• **WORK TO COMPLETE**
Your answer should be every line of the records that contains the word "object".

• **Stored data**
--- START ---
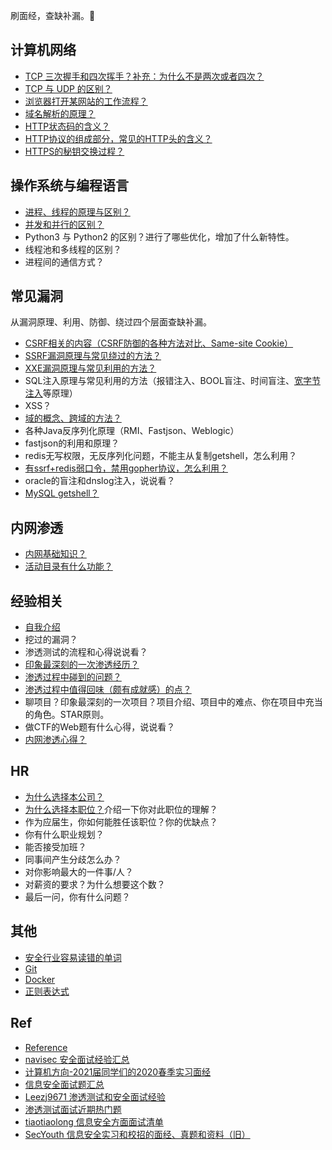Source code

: 刷面经，查缺补漏。🐶

## 计算机网络

- [TCP 三次握手和四次挥手？补充：为什么不是两次或者四次？](./计算机网络/TCP三次握手和四次挥手.md)
- [TCP 与 UDP 的区别？](./计算机网络/TCP与UDP的区别.md)
- [浏览器打开某网站的工作流程？](./计算机网络/浏览器打开某网站的工作流程.md)
- [域名解析的原理？](./计算机网络/域名解析的原理.md)
- [HTTP状态码的含义？](https://cyc2018.github.io/CS-Notes/#/notes/HTTP?id=三、http-状态码)
- [HTTP协议的组成部分，常见的HTTP头的含义？](https://cyc2018.github.io/CS-Notes/#/notes/HTTP?id=四、http-首部)
- [HTTPS的秘钥交换过程？](https://cyc2018.github.io/CS-Notes/#/notes/HTTP?id=六、https)

## 操作系统与编程语言

- [进程、线程的原理与区别？](https://cyc2018.github.io/CS-Notes/#/notes/%E8%AE%A1%E7%AE%97%E6%9C%BA%E6%93%8D%E4%BD%9C%E7%B3%BB%E7%BB%9F%20-%20%E8%BF%9B%E7%A8%8B%E7%AE%A1%E7%90%86?id=%E8%BF%9B%E7%A8%8B%E4%B8%8E%E7%BA%BF%E7%A8%8B)
- [并发和并行的区别？](https://cyc2018.github.io/CS-Notes/#/notes/%E8%AE%A1%E7%AE%97%E6%9C%BA%E6%93%8D%E4%BD%9C%E7%B3%BB%E7%BB%9F%20-%20%E6%A6%82%E8%BF%B0?id=_1-%E5%B9%B6%E5%8F%91)
- Python3 与 Python2 的区别？进行了哪些优化，增加了什么新特性。
- 线程池和多线程的区别？
- 进程间的通信方式？

## 常见漏洞

从漏洞原理、利用、防御、绕过四个层面查缺补漏。

- [CSRF相关的内容（CSRF防御的各种方法对比、Same-site Cookie）](./常见漏洞/CSRF.md)
- [SSRF漏洞原理与常见绕过的方法？](./常见漏洞/SSRF.md)
- [XXE漏洞原理与常见利用的方法？](./常见漏洞/XXE.md)
- SQL注入原理与常见利用的方法（报错注入、BOOL盲注、时间盲注、[宽字节注入](./常见漏洞/宽字节注入.md)等原理）
- XSS？
- [域的概念、跨域的方法？](./常见漏洞/域的概念、跨域的方法.md)
- 各种Java反序列化原理（RMI、Fastjson、Weblogic）
- fastjson的利用和原理？
- redis无写权限，无反序列化问题，不能主从复制getshell，怎么利用？
- [有ssrf+redis弱口令，禁用gopher协议，怎么利用？](./常见漏洞/有ssrf+redis弱口令，禁用gopher协议.md)
- oracle的盲注和dnslog注入，说说看？
- [MySQL getshell？](./常见漏洞/MySQL%20getshell.md)

## 内网渗透

- [内网基础知识？](./内网渗透/内网基础知识.md)
- [活动目录有什么功能？](./内网渗透/活动目录有什么功能.md)

## 经验相关

- [自我介绍](./经验相关/自我介绍.md)
- 挖过的漏洞？
- 渗透测试的流程和心得说说看？
- [印象最深刻的一次渗透经历？](./经验相关/印象最深刻的一次渗透经历.md)
- [渗透过程中碰到的问题？](./经验相关/渗透过程中碰到的问题.md)
- [渗透过程中值得回味（颇有成就感）的点？](./经验相关/渗透过程中值得回味（颇有成就感）的点.md)
- 聊项目？印象最深刻的一次项目？项目介绍、项目中的难点、你在项目中充当的角色。STAR原则。
- 做CTF的Web题有什么心得，说说看？
- [内网渗透心得？](./经验相关/内网渗透心得.md)

## HR

- [为什么选择本公司？](./HR/为什么选择本公司.md)
- [为什么选择本职位？](./HR/为什么选择本职位.md)介绍一下你对此职位的理解？
- 作为应届生，你如何能胜任该职位？你的优缺点？
- 你有什么职业规划？
- 能否接受加班？
- 同事间产生分歧怎么办？
- 对你影响最大的一件事/人？
- 对薪资的要求？为什么想要这个数？
- 最后一问，你有什么问题？

## 其他

- [安全行业容易读错的单词](./其他/安全行业容易读错的单词.md)
- [Git](https://cyc2018.github.io/CS-Notes/#/notes/Git)
- [Docker](https://cyc2018.github.io/CS-Notes/#/notes/Docker)
- [正则表达式](https://cyc2018.github.io/CS-Notes/#/notes/正则表达式)

## Ref

- [Reference](./Reference.md)
- [navisec 安全面试经验汇总](https://www.yuque.com/exploit/job/ycizkv)
- [计算机方向-2021届同学们的2020春季实习面经](https://github.com/Kit4y/2020-Interview-experience)
- [信息安全面试题汇总](https://github.com/d1nfinite/sec-interview)
- [Leezj9671 渗透测试和安全面试经验](https://github.com/Leezj9671/Pentest_Interview)
- [渗透测试面试近期热门题](https://www.freebuf.com/vuls/228750.html)
- [tiaotiaolong 信息安全方面面试清单](https://github.com/tiaotiaolong/sec_interview_know_list)
- [SecYouth 信息安全实习和校招的面经、真题和资料（旧）](https://github.com/SecYouth/sec-jobs)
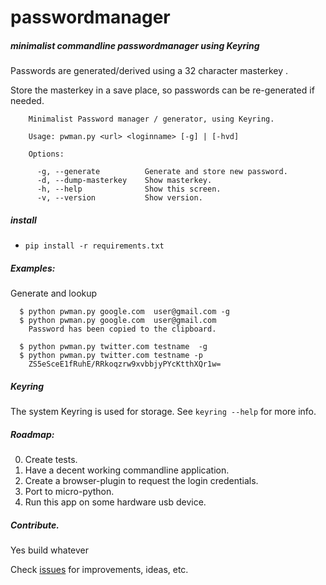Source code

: # passwordmanager
##### minimalist commandline passwordmanager using Keyring

Passwords are generated/derived using a 32 character masterkey .

Store the masterkey in a save place, so passwords can be re-generated if needed.


        Minimalist Password manager / generator, using Keyring.

        Usage: pwman.py <url> <loginname> [-g] | [-hvd]

        Options:

          -g, --generate          Generate and store new password.
          -d, --dump-masterkey    Show masterkey.
          -h, --help              Show this screen.
          -v, --version           Show version.


##### install
 - `pip install -r requirements.txt`

##### Examples:

Generate and lookup

      $ python pwman.py google.com  user@gmail.com -g     
      $ python pwman.py google.com  user@gmail.com
        Password has been copied to the clipboard.

      $ python pwman.py twitter.com testname  -g     
      $ python pwman.py twitter.com testname -p
        ZS5eSceE1fRuhE/RRkoqzrw9xvbbjyPYcKtthXQr1w=


##### Keyring
The system Keyring is used for storage.
See `keyring --help` for more info.

##### Roadmap:
0. Create tests.
1. Have a decent working commandline application.
2. Create a browser-plugin to request the login credentials.
3. Port to micro-python.
4. Run this app on some hardware usb device.  


##### Contribute.
Yes build whatever

Check [issues](https://github.com/Alex-CodeLab/passwordmanager/issues) for improvements, ideas, etc.
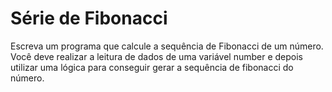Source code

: # Série de Fibonacci

Escreva um programa que calcule a sequência de Fibonacci de um número. Você deve realizar a leitura de dados de uma variável number e depois utilizar uma lógica para conseguir gerar a sequência de fibonacci do número.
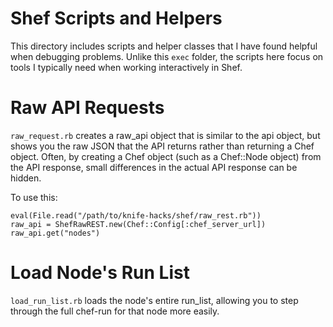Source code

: # Shef Scripts and Helpers

This directory includes scripts and helper classes that I have found
helpful when debugging problems.  Unlike this `exec` folder, the
scripts here focus on tools I typically need when working
interactively in Shef.

# Raw API Requests

`raw_request.rb` creates a raw_api object that is similar to the api
object, but shows you the raw JSON that the API returns rather than
returning a Chef object.  Often, by creating a Chef object (such as a
Chef::Node object) from the API response, small differences in the
actual API response can be hidden.

To use this:

    eval(File.read("/path/to/knife-hacks/shef/raw_rest.rb"))
    raw_api = ShefRawREST.new(Chef::Config[:chef_server_url])
    raw_api.get("nodes")

# Load Node's Run List

`load_run_list.rb` loads the node's entire run_list, allowing you to step
through the full chef-run for that node more easily.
--- END ---
• **PROBLEM SOLUTION**
`raw_request.rb` creates a raw_api object that is similar to the api
object, but shows you the raw JSON that the API returns rather than
returning a Chef object.  Often, by creating a Chef object (such as a
Chef::Node object) from the API response, small differences in the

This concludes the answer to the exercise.